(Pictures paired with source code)
*** Begin section ***

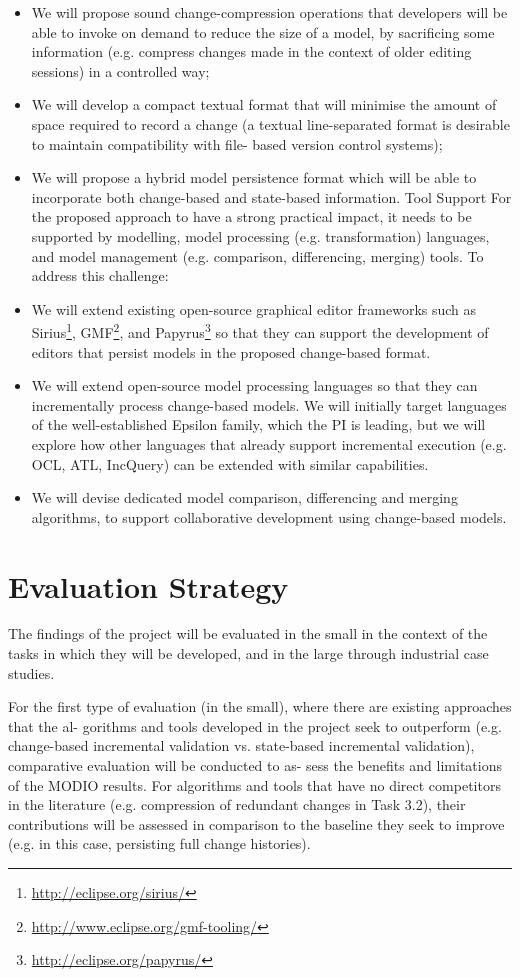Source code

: \documentclass{llncs}
\begin{document}
\begin{itemize}
\item We will propose sound change-compression operations that developers will be able to invoke on
demand to reduce the size of a model, by sacrificing some information (e.g. compress changes
made in the context of older editing sessions) in a controlled way;
\item We will develop a compact textual format that will minimise the amount of space required to
record a change (a textual line-separated format is desirable to maintain compatibility with file-
based version control systems);
\item We will propose a hybrid model persistence format which will be able to incorporate both
change-based and state-based information. Tool Support For the proposed approach to have a strong practical impact, it needs to be supported by modelling, model processing (e.g. transformation) languages, and model management (e.g. comparison, differencing, merging) tools. To address this challenge:
\item We will extend existing open-source graphical editor frameworks such as Sirius\footnote{\url{http://eclipse.org/sirius/}}, GMF\footnote{\url{http://www.eclipse.org/gmf-tooling/}}, and
Papyrus\footnote{\url{http://eclipse.org/papyrus/}} so that they can support the development of editors that persist models in the proposed change-based format.
\item We will extend open-source model processing languages so that they can incrementally process change-based models. We will initially target languages of the well-established Epsilon family, which the PI is leading, but we will explore how other languages that already support incremental execution (e.g. OCL, ATL, IncQuery) can be extended with similar capabilities.
\item We will devise dedicated model comparison, differencing and merging algorithms, to support collaborative development using change-based models.
\end{itemize}

\section{Evaluation Strategy}
The findings of the project will be evaluated in the small in the context of the tasks in which they will
be developed, and in the large through industrial case studies.

For the first type of evaluation (in the small), where there are existing approaches that the al-
gorithms and tools developed in the project seek to outperform (e.g. change-based incremental
validation vs. state-based incremental validation), comparative evaluation will be conducted to as-
sess the benefits and limitations of the MODIO results. For algorithms and tools that have no direct
competitors in the literature (e.g. compression of redundant changes in Task 3.2), their contributions
will be assessed in comparison to the baseline they seek to improve (e.g. in this case, persisting full
change histories).
\end{document}
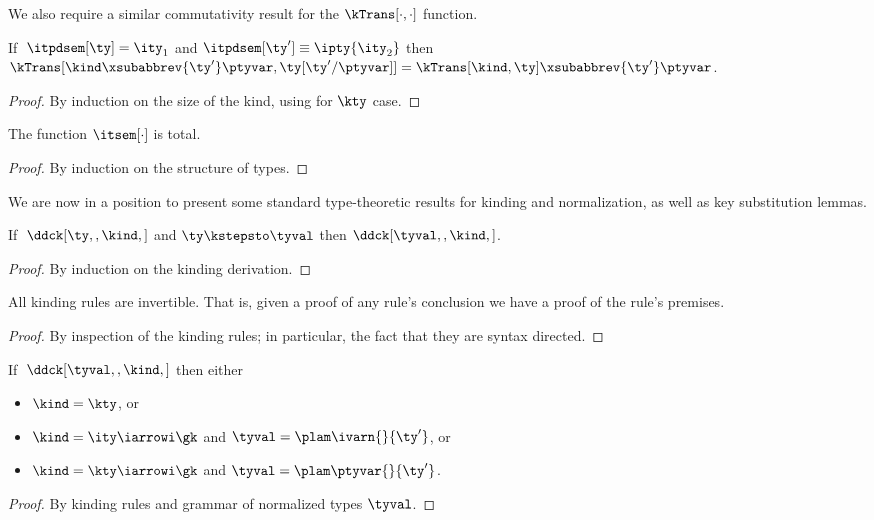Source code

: We also require a similar commutativity result for the 
$\kTrans[\cdot,\cdot]$ function.
\begin{lemma}
 If $\;\itpdsem[\ty] = \ity_1$ and
    $\itpdsem[\ty'] \equiv {\ipty {\ity_2}}$
then  $\kTrans[{\kind\xsubabbrev {\ty'} \ptyvar},{\ty[\ty'/\ptyvar]}] = 
  \kTrans[\kind,\ty]\xsubabbrev {\ty'} \ptyvar$.
\label{lemma:pt-subst-comm}
\end{lemma}

\begin{proof}
  By induction on the size of the kind, using
   for $\kty$ case.
\end{proof}

\begin{lemma}
  The function $\itsem[\cdot]$ is total.
\end{lemma}
\begin{proof}
  By induction on the structure of types.
\end{proof}

We are now in a position to 
present some standard type-theoretic results for \ddc{}
kinding and normalization, as well as key substitution lemmas.

\begin{lemma}
  If $\; \ddck[\ty,,\kind,]$ and $\ty \kstepsto \tyval$ then $\ddck[\tyval,,\kind,]$.
\label{lemma:ddc-preservation}
\end{lemma}
\begin{proof}
  By induction on the kinding derivation.
\end{proof}

\begin{lemma}
  All kinding rules are invertible. That is, given a proof of any rule's conclusion we have a proof of the rule's premises.
  \label{lemma:inversion}
\end{lemma}
\begin{proof}
  By inspection of the kinding rules; in particular, the fact that they are syntax directed.
\end{proof}

\begin{lemma}
  If $\; \ddck[\tyval,,\kind,]$ then either
  \begin{itemize}
  \item $\kind = \kty$, or
  \item $\kind = \ity \iarrowi \gk$ and $\tyval = \plam \ivarn {} {\ty'}$, or
  \item $\kind = \kty \iarrowi \gk$ and $\tyval = \plam \ptyvar {} {\ty'}$.
  \end{itemize}
\label{lemma:norm-canon-form}
\end{lemma}
\begin{proof}
  By kinding rules and grammar of normalized types $\tyval$.
\end{proof}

*** End section ***

Your reply should hold every line from the data that contains "types", copied in full.

▶ SOLUTION TO THIS EXERCISE
  By induction on the structure of types.
  By kinding rules and grammar of normalized types $\tyval$.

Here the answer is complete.